Pandora Plunges Most Since IPO on Weaker Revenue Outlook

  • Growth in listener hours slows as Apple Music `takes toll'
  • Shares now trading below $16 initial offering price from 2011

Pandora Media Inc. plummeted the most since going public in June 2011 after issuing a sales forecast that fell short of analysts’ estimates and recording charges of $81.8 million to settle legal disputes with the music industry.

The shares dropped 35 percent to $12.39 at the close in New York. Pandora has declined 31 percent this year.

The Oakland, California-based Internet radio company is facing stiff competition from Spotify Ltd. and Apple Inc. while battling record labels and music publishers over how much it pays to play their songs. Sales this quarter will be $325 million to $330 million, Pandora reported Thursday, less than the $351.5 million average of estimates compiled by Bloomberg.

“We now see competitive actions sapping growth from Pandora’s model, as the ‘cost of admission’ to direct talks with labels is getting pricey,” analysts at Piper Jaffray Cos., who downgraded the stock to neutral, wrote in a note Friday. “While we still think a direct deal could happen, at present we lack the details to appropriately model it at this stage.”
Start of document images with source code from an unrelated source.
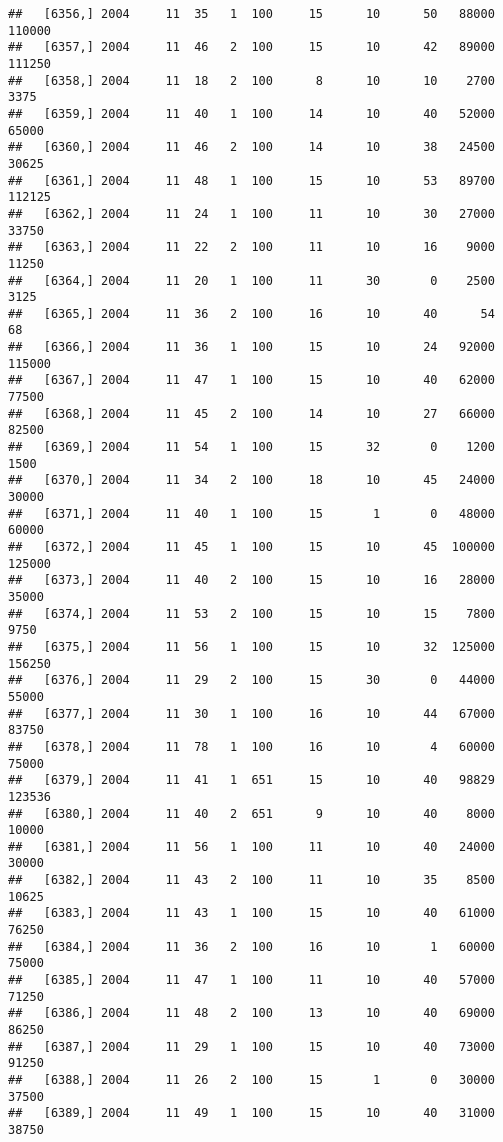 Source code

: \documentclass{article}\usepackage[]{graphicx}\usepackage[]{color}
\makeatletter
\newenvironment{kframe}{%
 \def\at@end@of@kframe{}%
 \ifinner\ifhmode%
  \def\at@end@of@kframe{\end{minipage}}%
  \begin{minipage}{\columnwidth}%
 \fi\fi%
 \def\FrameCommand##1{\hskip\@totalleftmargin \hskip-\fboxsep
 \colorbox{shadecolor}{##1}\hskip-\fboxsep
     \hskip-\linewidth \hskip-\@totalleftmargin \hskip\columnwidth}%
 \MakeFramed {\advance\hsize-\width
   \@totalleftmargin\z@ \linewidth\hsize
   \@setminipage}}%
 {\par\unskip\endMakeFramed%
 \at@end@of@kframe}
\newenvironment{knitrout}{}{} %
\makeatother
\begin{document}
\begin{knitrout}
\begin{kframe}
\begin{verbatim}
##   [6356,] 2004     11  35   1  100     15      10      50   88000  110000
##   [6357,] 2004     11  46   2  100     15      10      42   89000  111250
##   [6358,] 2004     11  18   2  100      8      10      10    2700    3375
##   [6359,] 2004     11  40   1  100     14      10      40   52000   65000
##   [6360,] 2004     11  46   2  100     14      10      38   24500   30625
##   [6361,] 2004     11  48   1  100     15      10      53   89700  112125
##   [6362,] 2004     11  24   1  100     11      10      30   27000   33750
##   [6363,] 2004     11  22   2  100     11      10      16    9000   11250
##   [6364,] 2004     11  20   1  100     11      30       0    2500    3125
##   [6365,] 2004     11  36   2  100     16      10      40      54      68
##   [6366,] 2004     11  36   1  100     15      10      24   92000  115000
##   [6367,] 2004     11  47   1  100     15      10      40   62000   77500
##   [6368,] 2004     11  45   2  100     14      10      27   66000   82500
##   [6369,] 2004     11  54   1  100     15      32       0    1200    1500
##   [6370,] 2004     11  34   2  100     18      10      45   24000   30000
##   [6371,] 2004     11  40   1  100     15       1       0   48000   60000
##   [6372,] 2004     11  45   1  100     15      10      45  100000  125000
##   [6373,] 2004     11  40   2  100     15      10      16   28000   35000
##   [6374,] 2004     11  53   2  100     15      10      15    7800    9750
##   [6375,] 2004     11  56   1  100     15      10      32  125000  156250
##   [6376,] 2004     11  29   2  100     15      30       0   44000   55000
##   [6377,] 2004     11  30   1  100     16      10      44   67000   83750
##   [6378,] 2004     11  78   1  100     16      10       4   60000   75000
##   [6379,] 2004     11  41   1  651     15      10      40   98829  123536
##   [6380,] 2004     11  40   2  651      9      10      40    8000   10000
##   [6381,] 2004     11  56   1  100     11      10      40   24000   30000
##   [6382,] 2004     11  43   2  100     11      10      35    8500   10625
##   [6383,] 2004     11  43   1  100     15      10      40   61000   76250
##   [6384,] 2004     11  36   2  100     16      10       1   60000   75000
##   [6385,] 2004     11  47   1  100     11      10      40   57000   71250
##   [6386,] 2004     11  48   2  100     13      10      40   69000   86250
##   [6387,] 2004     11  29   1  100     15      10      40   73000   91250
##   [6388,] 2004     11  26   2  100     15       1       0   30000   37500
##   [6389,] 2004     11  49   1  100     15      10      40   31000   38750

\end{verbatim}
\end{kframe}
\end{knitrout}
\end{document}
Pandora late Thursday reported third-quarter revenue of $311.6 million, shy of the $312.8 million average of 28 analysts’ estimates compiled by Bloomberg. Profit excluding certain items totaled 10 cents, meeting projections.

Listener hours rose to 5.14 billion, up 3 percent from a year earlier, Pandora said.

“Deceleration in active users was driven largely by Apple, and while management highlighted that the impact was relatively muted all things considered, investors are likely to extrapolate the impact, as the magnitude of the launch (Apple spending $100 million, heavy press coverage) has taken its toll on Pandora,” analysts at Nomura wrote in a note Friday, maintaining a neutral rating on the stock.

Along with third-quarter results, Pandora reported costs of $57.9 million to settle a dispute with record labels over royalties for pre-1972 recordings. The company also suspended efforts to obtain the lower royalty rates that conventional radio stations enjoy, resulting in a charge of $23.9 million, according to a statement.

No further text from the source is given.